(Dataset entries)
+--
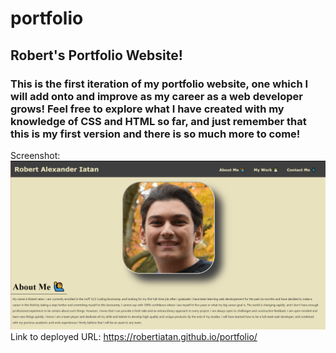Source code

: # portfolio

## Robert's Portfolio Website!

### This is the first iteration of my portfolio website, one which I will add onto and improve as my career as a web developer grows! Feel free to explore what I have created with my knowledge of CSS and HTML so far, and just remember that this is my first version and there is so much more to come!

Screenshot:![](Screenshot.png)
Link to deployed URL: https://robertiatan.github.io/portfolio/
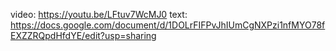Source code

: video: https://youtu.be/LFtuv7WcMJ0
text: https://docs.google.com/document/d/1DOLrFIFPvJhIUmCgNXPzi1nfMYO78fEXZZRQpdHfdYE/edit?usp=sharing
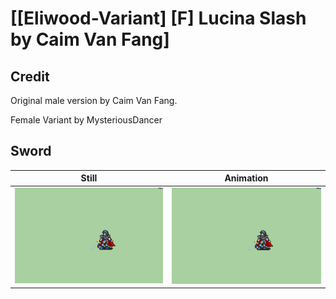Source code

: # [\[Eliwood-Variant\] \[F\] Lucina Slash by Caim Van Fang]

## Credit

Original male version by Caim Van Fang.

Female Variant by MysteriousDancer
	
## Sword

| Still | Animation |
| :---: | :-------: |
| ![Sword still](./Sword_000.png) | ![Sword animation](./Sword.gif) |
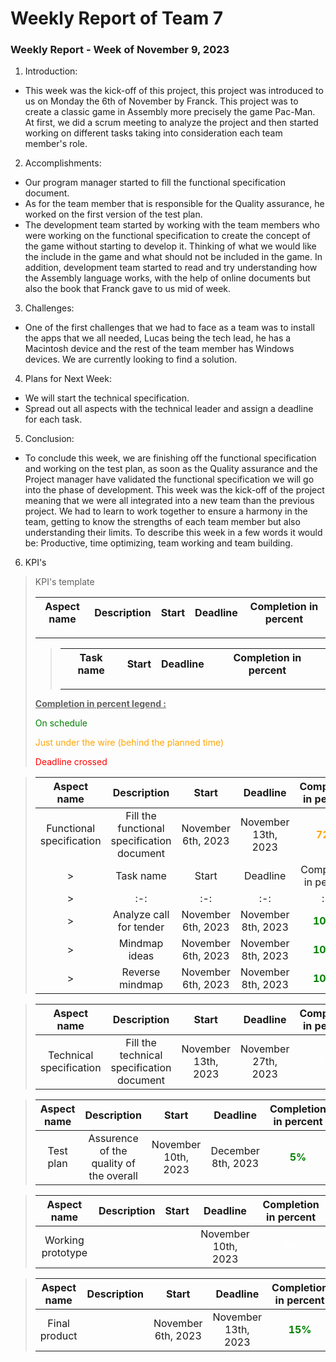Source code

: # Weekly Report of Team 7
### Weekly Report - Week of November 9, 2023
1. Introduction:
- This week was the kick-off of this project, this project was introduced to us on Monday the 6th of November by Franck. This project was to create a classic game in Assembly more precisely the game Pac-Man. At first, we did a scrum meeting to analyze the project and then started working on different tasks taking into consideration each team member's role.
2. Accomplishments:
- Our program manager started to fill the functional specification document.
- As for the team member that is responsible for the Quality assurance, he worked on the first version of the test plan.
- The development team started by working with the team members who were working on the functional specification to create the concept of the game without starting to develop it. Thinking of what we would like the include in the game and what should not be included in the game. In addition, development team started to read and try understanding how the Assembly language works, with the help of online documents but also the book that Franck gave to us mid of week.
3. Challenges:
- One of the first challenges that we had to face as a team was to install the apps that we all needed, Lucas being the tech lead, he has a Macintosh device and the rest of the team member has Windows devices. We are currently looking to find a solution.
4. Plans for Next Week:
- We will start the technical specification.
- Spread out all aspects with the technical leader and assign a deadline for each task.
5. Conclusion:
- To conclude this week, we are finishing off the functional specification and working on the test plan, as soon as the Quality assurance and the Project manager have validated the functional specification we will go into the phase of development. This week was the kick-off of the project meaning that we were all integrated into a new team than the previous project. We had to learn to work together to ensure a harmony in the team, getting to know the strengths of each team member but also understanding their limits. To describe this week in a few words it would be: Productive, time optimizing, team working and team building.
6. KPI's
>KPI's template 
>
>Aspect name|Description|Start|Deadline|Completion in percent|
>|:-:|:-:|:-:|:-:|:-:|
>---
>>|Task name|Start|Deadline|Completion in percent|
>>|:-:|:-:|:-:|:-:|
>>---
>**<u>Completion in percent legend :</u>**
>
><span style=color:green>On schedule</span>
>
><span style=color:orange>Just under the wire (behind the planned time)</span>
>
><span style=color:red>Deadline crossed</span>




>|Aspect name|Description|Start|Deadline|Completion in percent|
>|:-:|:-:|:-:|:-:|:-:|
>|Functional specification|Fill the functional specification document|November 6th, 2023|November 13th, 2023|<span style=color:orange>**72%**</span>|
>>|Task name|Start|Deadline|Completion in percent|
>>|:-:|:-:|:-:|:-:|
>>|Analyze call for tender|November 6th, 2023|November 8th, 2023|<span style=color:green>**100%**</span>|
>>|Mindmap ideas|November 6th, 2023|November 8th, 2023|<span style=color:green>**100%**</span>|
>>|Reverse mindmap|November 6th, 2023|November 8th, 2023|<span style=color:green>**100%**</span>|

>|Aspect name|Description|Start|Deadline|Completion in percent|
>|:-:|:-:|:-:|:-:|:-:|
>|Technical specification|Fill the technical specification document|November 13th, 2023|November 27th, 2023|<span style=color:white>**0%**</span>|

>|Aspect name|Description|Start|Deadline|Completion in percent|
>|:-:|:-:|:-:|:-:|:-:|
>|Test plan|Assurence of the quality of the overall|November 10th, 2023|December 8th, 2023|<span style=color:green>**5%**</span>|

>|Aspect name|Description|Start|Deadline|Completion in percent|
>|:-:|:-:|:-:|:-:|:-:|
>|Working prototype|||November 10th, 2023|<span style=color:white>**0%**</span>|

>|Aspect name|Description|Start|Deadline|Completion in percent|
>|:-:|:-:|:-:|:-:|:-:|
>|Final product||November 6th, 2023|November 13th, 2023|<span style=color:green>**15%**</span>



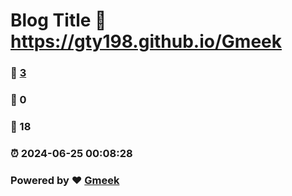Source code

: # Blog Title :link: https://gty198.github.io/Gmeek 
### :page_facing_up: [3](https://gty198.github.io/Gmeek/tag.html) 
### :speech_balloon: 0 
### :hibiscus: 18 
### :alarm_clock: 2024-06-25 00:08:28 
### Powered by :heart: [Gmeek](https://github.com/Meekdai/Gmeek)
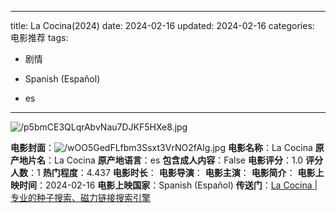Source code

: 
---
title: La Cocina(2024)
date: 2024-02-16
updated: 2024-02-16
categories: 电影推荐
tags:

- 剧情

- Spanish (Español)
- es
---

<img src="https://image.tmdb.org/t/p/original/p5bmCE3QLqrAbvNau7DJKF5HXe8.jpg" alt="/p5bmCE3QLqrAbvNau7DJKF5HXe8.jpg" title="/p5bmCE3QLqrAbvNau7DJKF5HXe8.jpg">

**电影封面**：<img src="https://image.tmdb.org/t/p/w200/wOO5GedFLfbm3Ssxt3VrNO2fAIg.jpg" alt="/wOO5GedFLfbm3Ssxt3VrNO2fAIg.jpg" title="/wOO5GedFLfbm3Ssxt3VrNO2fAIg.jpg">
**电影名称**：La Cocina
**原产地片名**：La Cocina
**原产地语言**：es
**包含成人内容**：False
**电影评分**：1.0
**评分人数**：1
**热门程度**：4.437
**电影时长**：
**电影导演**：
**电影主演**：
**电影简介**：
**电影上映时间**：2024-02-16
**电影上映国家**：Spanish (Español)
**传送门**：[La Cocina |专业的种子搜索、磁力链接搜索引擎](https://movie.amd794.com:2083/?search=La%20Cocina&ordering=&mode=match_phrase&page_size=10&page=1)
+--
--- WORK TO BE COMPLETED ---
All lines of the records above that contain the word "technical" are to be copied out.

--- FINISHED EXERCISE ---
- We will start the technical specification.
- Spread out all aspects with the technical leader and assign a deadline for each task.
>|Technical specification|Fill the technical specification document|November 13th, 2023|November 27th, 2023|<span style=color:white>**0%**</span>|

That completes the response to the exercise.